## WHAT YOU WILL DO
If a line in the listing below includes the string "Right", pull it out.

## EXERCISE MATERIAL
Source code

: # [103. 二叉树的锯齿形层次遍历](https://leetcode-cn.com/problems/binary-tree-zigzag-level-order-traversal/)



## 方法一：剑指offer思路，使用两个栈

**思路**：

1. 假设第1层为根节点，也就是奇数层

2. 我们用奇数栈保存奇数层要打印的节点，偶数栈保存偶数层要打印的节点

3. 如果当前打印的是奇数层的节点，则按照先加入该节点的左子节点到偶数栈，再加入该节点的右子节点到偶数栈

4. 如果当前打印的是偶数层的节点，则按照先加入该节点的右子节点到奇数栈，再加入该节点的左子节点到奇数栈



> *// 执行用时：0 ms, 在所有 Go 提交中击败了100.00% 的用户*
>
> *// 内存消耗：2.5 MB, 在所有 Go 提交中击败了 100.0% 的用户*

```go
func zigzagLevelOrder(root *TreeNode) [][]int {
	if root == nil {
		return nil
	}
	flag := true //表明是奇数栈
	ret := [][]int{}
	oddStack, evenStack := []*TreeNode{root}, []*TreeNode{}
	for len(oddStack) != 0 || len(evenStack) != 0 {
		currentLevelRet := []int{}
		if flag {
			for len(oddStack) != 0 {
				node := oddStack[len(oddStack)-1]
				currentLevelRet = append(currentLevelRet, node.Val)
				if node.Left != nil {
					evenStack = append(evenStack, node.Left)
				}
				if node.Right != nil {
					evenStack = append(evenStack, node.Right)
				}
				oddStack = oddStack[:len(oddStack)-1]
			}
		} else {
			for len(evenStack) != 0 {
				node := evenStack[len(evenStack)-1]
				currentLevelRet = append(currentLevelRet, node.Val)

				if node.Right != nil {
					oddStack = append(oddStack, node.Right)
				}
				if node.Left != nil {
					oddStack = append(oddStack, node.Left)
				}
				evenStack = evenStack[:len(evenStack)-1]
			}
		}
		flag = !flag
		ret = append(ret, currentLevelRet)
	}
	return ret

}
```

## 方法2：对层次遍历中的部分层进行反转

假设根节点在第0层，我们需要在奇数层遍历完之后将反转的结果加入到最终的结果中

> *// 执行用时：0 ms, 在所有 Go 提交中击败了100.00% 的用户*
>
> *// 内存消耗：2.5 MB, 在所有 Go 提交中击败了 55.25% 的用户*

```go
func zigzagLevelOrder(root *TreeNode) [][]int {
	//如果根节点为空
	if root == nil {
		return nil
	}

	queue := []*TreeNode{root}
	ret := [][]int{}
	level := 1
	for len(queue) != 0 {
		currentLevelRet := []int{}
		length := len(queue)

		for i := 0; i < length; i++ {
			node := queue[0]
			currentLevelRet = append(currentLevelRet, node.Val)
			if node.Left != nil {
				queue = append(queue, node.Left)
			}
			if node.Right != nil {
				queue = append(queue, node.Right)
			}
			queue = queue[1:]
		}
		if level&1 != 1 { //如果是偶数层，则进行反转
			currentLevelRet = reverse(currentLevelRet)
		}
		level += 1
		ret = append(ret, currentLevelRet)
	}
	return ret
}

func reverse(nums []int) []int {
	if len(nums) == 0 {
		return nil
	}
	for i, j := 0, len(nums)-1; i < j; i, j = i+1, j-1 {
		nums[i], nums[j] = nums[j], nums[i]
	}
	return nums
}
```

## TASK SOLUTION
				if node.Right != nil {
					evenStack = append(evenStack, node.Right)
				if node.Right != nil {
					oddStack = append(oddStack, node.Right)
			if node.Right != nil {
				queue = append(queue, node.Right)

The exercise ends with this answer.